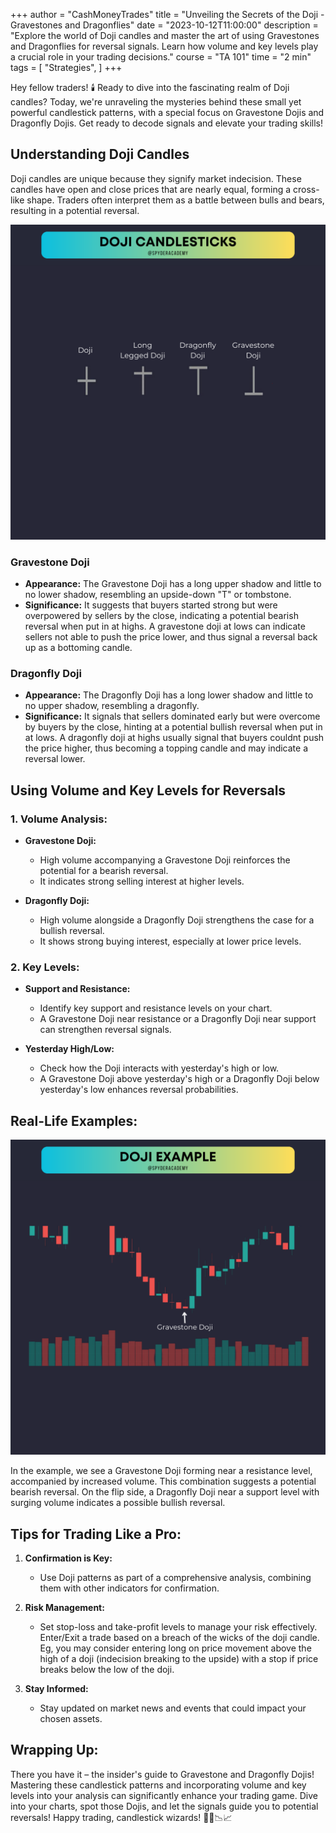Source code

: +++
author = "CashMoneyTrades"
title = "Unveiling the Secrets of the Doji - Gravestones and Dragonflies"
date = "2023-10-12T11:00:00"
description = "Explore the world of Doji candles and master the art of using Gravestones and Dragonflies for reversal signals. Learn how volume and key levels play a crucial role in your trading decisions."
course = "TA 101"
time = "2 min"
tags = [
   "Strategies",
]
+++


Hey fellow traders! 🕯️ Ready to dive into the fascinating realm of Doji candles? Today, we're unraveling the mysteries behind these small yet powerful candlestick patterns, with a special focus on Gravestone Dojis and Dragonfly Dojis. Get ready to decode signals and elevate your trading skills!

## Understanding Doji Candles

Doji candles are unique because they signify market indecision. These candles have open and close prices that are nearly equal, forming a cross-like shape. Traders often interpret them as a battle between bulls and bears, resulting in a potential reversal.

![Doji](images/doji.png)

### Gravestone Doji

- **Appearance:** The Gravestone Doji has a long upper shadow and little to no lower shadow, resembling an upside-down "T" or tombstone.
- **Significance:** It suggests that buyers started strong but were overpowered by sellers by the close, indicating a potential bearish reversal when put in at highs.  A gravestone doji at lows can indicate sellers not able to push the price lower, and thus signal a reversal back up as a bottoming candle.

### Dragonfly Doji

- **Appearance:** The Dragonfly Doji has a long lower shadow and little to no upper shadow, resembling a dragonfly.
- **Significance:** It signals that sellers dominated early but were overcome by buyers by the close, hinting at a potential bullish reversal when put in at lows.  A dragonfly doji at highs usually signal that buyers couldnt push the price higher, thus becoming a topping candle and may indicate a reversal lower.

## Using Volume and Key Levels for Reversals

### 1. **Volume Analysis:**

- **Gravestone Doji:** 
  - High volume accompanying a Gravestone Doji reinforces the potential for a bearish reversal.
  - It indicates strong selling interest at higher levels.

- **Dragonfly Doji:** 
  - High volume alongside a Dragonfly Doji strengthens the case for a bullish reversal.
  - It shows strong buying interest, especially at lower price levels.

### 2. **Key Levels:**

- **Support and Resistance:**
  - Identify key support and resistance levels on your chart.
  - A Gravestone Doji near resistance or a Dragonfly Doji near support can strengthen reversal signals.

- **Yesterday High/Low:**
  - Check how the Doji interacts with yesterday's high or low.
  - A Gravestone Doji above yesterday's high or a Dragonfly Doji below yesterday's low enhances reversal probabilities.

## Real-Life Examples:

![Doji Candle Examples](images/doji_example.png)

In the example, we see a Gravestone Doji forming near a resistance level, accompanied by increased volume. This combination suggests a potential bearish reversal. On the flip side, a Dragonfly Doji near a support level with surging volume indicates a possible bullish reversal.

## Tips for Trading Like a Pro:

1. **Confirmation is Key:**
   - Use Doji patterns as part of a comprehensive analysis, combining them with other indicators for confirmation.

2. **Risk Management:**
   - Set stop-loss and take-profit levels to manage your risk effectively.  Enter/Exit a trade based on a breach of the wicks of the doji candle.  Eg, you may consider entering long on price movement above the high of a doji (indecision breaking to the upside) with a stop if price breaks below the low of the doji.

3. **Stay Informed:**
   - Stay updated on market news and events that could impact your chosen assets.

## Wrapping Up:

There you have it – the insider's guide to Gravestone and Dragonfly Dojis! Mastering these candlestick patterns and incorporating volume and key levels into your analysis can significantly enhance your trading game. Dive into your charts, spot those Dojis, and let the signals guide you to potential reversals! Happy trading, candlestick wizards! 🕵️‍♂️📉📈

━━━━━━━━━━

#### Your goal:
From the entries above, restate word for word the lines from the line containing "## Understanding Doji Candles" to the line containing "- **Gravestone Doji:**", both ends included, and nothing more.

#### Exercise result:
## Understanding Doji Candles

Doji candles are unique because they signify market indecision. These candles have open and close prices that are nearly equal, forming a cross-like shape. Traders often interpret them as a battle between bulls and bears, resulting in a potential reversal.

![Doji](images/doji.png)

### Gravestone Doji

- **Appearance:** The Gravestone Doji has a long upper shadow and little to no lower shadow, resembling an upside-down "T" or tombstone.
- **Significance:** It suggests that buyers started strong but were overpowered by sellers by the close, indicating a potential bearish reversal when put in at highs.  A gravestone doji at lows can indicate sellers not able to push the price lower, and thus signal a reversal back up as a bottoming candle.

### Dragonfly Doji

- **Appearance:** The Dragonfly Doji has a long lower shadow and little to no upper shadow, resembling a dragonfly.
- **Significance:** It signals that sellers dominated early but were overcome by buyers by the close, hinting at a potential bullish reversal when put in at lows.  A dragonfly doji at highs usually signal that buyers couldnt push the price higher, thus becoming a topping candle and may indicate a reversal lower.

## Using Volume and Key Levels for Reversals

### 1. **Volume Analysis:**

- **Gravestone Doji:** 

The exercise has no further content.